▶ _Material for this exercise_:
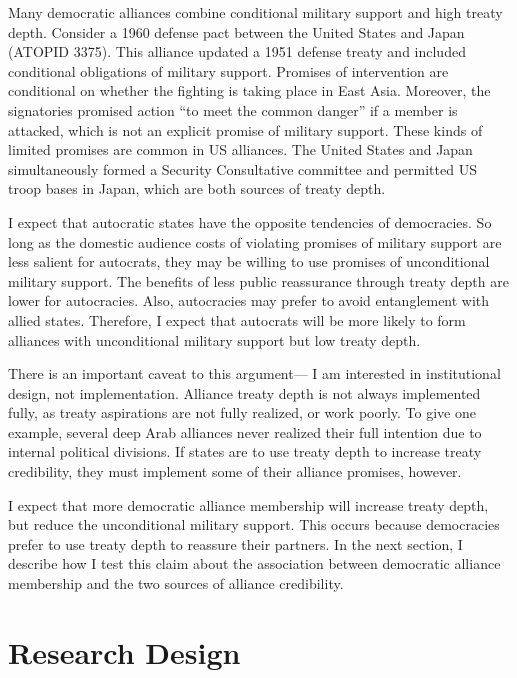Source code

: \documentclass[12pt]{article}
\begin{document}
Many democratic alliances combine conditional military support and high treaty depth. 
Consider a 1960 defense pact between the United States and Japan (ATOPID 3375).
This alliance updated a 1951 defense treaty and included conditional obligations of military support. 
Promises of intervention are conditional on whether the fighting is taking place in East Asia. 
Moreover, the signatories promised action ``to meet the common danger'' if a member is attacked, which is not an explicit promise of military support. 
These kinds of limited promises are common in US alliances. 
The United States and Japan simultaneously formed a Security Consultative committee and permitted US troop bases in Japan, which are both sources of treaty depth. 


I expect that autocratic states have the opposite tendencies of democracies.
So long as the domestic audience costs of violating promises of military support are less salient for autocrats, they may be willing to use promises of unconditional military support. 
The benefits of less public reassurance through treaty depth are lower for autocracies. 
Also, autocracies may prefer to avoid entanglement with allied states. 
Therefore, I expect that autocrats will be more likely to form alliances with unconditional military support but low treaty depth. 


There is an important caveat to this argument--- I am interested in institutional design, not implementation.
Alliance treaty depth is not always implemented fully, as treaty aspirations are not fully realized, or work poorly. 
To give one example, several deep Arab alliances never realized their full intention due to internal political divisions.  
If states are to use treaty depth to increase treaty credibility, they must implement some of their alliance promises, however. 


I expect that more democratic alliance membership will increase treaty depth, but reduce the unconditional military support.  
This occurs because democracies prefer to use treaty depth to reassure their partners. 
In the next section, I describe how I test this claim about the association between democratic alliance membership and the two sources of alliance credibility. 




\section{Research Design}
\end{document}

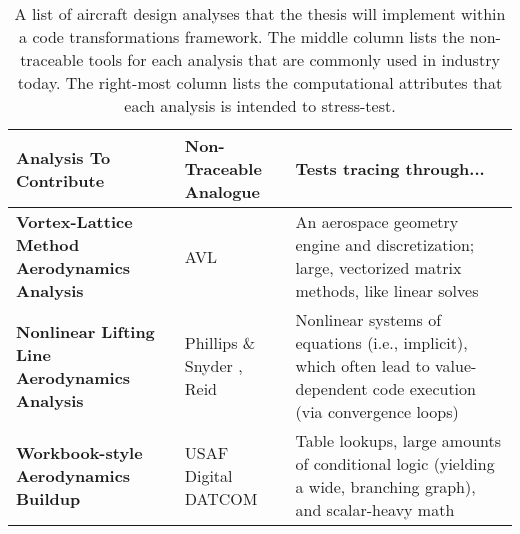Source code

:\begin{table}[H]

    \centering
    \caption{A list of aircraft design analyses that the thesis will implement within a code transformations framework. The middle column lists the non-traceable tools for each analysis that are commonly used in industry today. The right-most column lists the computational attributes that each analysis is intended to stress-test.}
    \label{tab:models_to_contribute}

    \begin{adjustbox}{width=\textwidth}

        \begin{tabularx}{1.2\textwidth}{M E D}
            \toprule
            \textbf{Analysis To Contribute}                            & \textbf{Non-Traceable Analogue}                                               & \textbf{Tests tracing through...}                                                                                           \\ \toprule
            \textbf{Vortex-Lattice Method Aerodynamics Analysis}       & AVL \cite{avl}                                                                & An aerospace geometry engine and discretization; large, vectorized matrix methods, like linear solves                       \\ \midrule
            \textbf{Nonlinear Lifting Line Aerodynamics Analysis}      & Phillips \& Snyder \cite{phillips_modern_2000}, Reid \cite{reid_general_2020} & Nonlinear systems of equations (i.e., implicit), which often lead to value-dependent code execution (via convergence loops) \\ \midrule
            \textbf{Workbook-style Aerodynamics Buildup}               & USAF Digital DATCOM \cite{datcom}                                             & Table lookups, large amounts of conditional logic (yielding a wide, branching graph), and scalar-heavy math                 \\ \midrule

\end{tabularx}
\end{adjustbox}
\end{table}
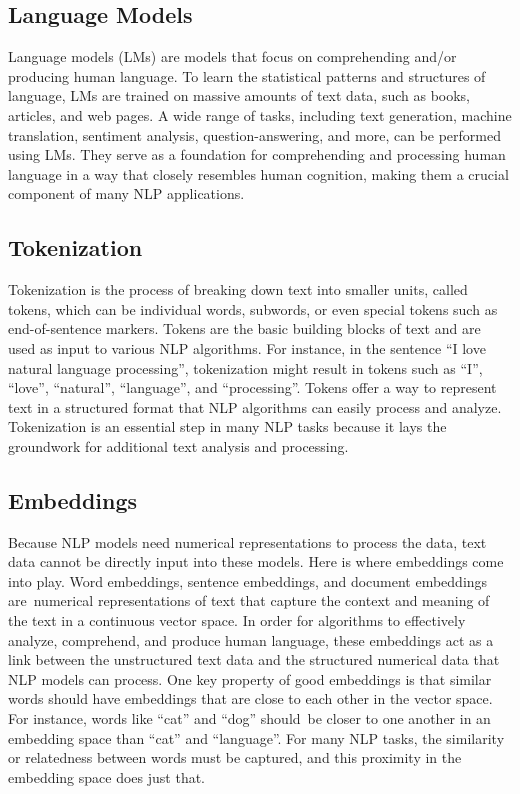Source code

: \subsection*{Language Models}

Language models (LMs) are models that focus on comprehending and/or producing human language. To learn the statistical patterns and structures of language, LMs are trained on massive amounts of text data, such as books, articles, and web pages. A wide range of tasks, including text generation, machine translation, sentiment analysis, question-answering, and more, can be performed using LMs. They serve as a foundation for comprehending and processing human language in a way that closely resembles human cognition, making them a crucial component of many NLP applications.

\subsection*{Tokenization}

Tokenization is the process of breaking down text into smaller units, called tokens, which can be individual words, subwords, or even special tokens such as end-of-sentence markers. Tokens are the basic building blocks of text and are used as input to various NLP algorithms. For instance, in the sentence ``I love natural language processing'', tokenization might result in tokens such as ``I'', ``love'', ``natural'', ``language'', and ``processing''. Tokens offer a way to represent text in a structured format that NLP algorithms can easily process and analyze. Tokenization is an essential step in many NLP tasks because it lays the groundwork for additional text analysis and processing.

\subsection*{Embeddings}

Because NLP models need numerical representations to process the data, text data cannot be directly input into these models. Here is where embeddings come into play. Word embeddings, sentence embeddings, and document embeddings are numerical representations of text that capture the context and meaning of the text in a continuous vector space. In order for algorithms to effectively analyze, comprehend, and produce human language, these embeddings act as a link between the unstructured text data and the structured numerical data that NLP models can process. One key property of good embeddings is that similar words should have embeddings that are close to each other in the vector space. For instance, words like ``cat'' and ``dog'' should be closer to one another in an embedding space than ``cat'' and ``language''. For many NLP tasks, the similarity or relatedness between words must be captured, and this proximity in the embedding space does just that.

▶ _The problem_:
The records above, copied word for word without the pictures, are what should be output.

▶ _Solution to this problem_:
Source code

: \documentclass[12pt]{article}
\begin{document}
Many democratic alliances combine conditional military support and high treaty depth. 
Consider a 1960 defense pact between the United States and Japan (ATOPID 3375).
This alliance updated a 1951 defense treaty and included conditional obligations of military support. 
Promises of intervention are conditional on whether the fighting is taking place in East Asia. 
Moreover, the signatories promised action ``to meet the common danger'' if a member is attacked, which is not an explicit promise of military support. 
These kinds of limited promises are common in US alliances. 
The United States and Japan simultaneously formed a Security Consultative committee and permitted US troop bases in Japan, which are both sources of treaty depth. 


I expect that autocratic states have the opposite tendencies of democracies.
So long as the domestic audience costs of violating promises of military support are less salient for autocrats, they may be willing to use promises of unconditional military support. 
The benefits of less public reassurance through treaty depth are lower for autocracies. 
Also, autocracies may prefer to avoid entanglement with allied states. 
Therefore, I expect that autocrats will be more likely to form alliances with unconditional military support but low treaty depth. 


There is an important caveat to this argument--- I am interested in institutional design, not implementation.
Alliance treaty depth is not always implemented fully, as treaty aspirations are not fully realized, or work poorly. 
To give one example, several deep Arab alliances never realized their full intention due to internal political divisions.  
If states are to use treaty depth to increase treaty credibility, they must implement some of their alliance promises, however. 


I expect that more democratic alliance membership will increase treaty depth, but reduce the unconditional military support.  
This occurs because democracies prefer to use treaty depth to reassure their partners. 
In the next section, I describe how I test this claim about the association between democratic alliance membership and the two sources of alliance credibility. 




\section{Research Design}
\end{document}

Source code

:\begin{table}[H]

    \centering
    \caption{A list of aircraft design analyses that the thesis will implement within a code transformations framework. The middle column lists the non-traceable tools for each analysis that are commonly used in industry today. The right-most column lists the computational attributes that each analysis is intended to stress-test.}
    \label{tab:models_to_contribute}

    \begin{adjustbox}{width=\textwidth}

        \begin{tabularx}{1.2\textwidth}{M E D}
            \toprule
            \textbf{Analysis To Contribute}                            & \textbf{Non-Traceable Analogue}                                               & \textbf{Tests tracing through...}                                                                                           \\ \toprule
            \textbf{Vortex-Lattice Method Aerodynamics Analysis}       & AVL \cite{avl}                                                                & An aerospace geometry engine and discretization; large, vectorized matrix methods, like linear solves                       \\ \midrule
            \textbf{Nonlinear Lifting Line Aerodynamics Analysis}      & Phillips \& Snyder \cite{phillips_modern_2000}, Reid \cite{reid_general_2020} & Nonlinear systems of equations (i.e., implicit), which often lead to value-dependent code execution (via convergence loops) \\ \midrule
            \textbf{Workbook-style Aerodynamics Buildup}               & USAF Digital DATCOM \cite{datcom}                                             & Table lookups, large amounts of conditional logic (yielding a wide, branching graph), and scalar-heavy math                 \\ \midrule

\end{tabularx}
\end{adjustbox}
\end{table}
Source code

: \subsection*{Language Models}

Language models (LMs) are models that focus on comprehending and/or producing human language. To learn the statistical patterns and structures of language, LMs are trained on massive amounts of text data, such as books, articles, and web pages. A wide range of tasks, including text generation, machine translation, sentiment analysis, question-answering, and more, can be performed using LMs. They serve as a foundation for comprehending and processing human language in a way that closely resembles human cognition, making them a crucial component of many NLP applications.

\subsection*{Tokenization}

Tokenization is the process of breaking down text into smaller units, called tokens, which can be individual words, subwords, or even special tokens such as end-of-sentence markers. Tokens are the basic building blocks of text and are used as input to various NLP algorithms. For instance, in the sentence ``I love natural language processing'', tokenization might result in tokens such as ``I'', ``love'', ``natural'', ``language'', and ``processing''. Tokens offer a way to represent text in a structured format that NLP algorithms can easily process and analyze. Tokenization is an essential step in many NLP tasks because it lays the groundwork for additional text analysis and processing.

\subsection*{Embeddings}

Because NLP models need numerical representations to process the data, text data cannot be directly input into these models. Here is where embeddings come into play. Word embeddings, sentence embeddings, and document embeddings are numerical representations of text that capture the context and meaning of the text in a continuous vector space. In order for algorithms to effectively analyze, comprehend, and produce human language, these embeddings act as a link between the unstructured text data and the structured numerical data that NLP models can process. One key property of good embeddings is that similar words should have embeddings that are close to each other in the vector space. For instance, words like ``cat'' and ``dog'' should be closer to one another in an embedding space than ``cat'' and ``language''. For many NLP tasks, the similarity or relatedness between words must be captured, and this proximity in the embedding space does just that.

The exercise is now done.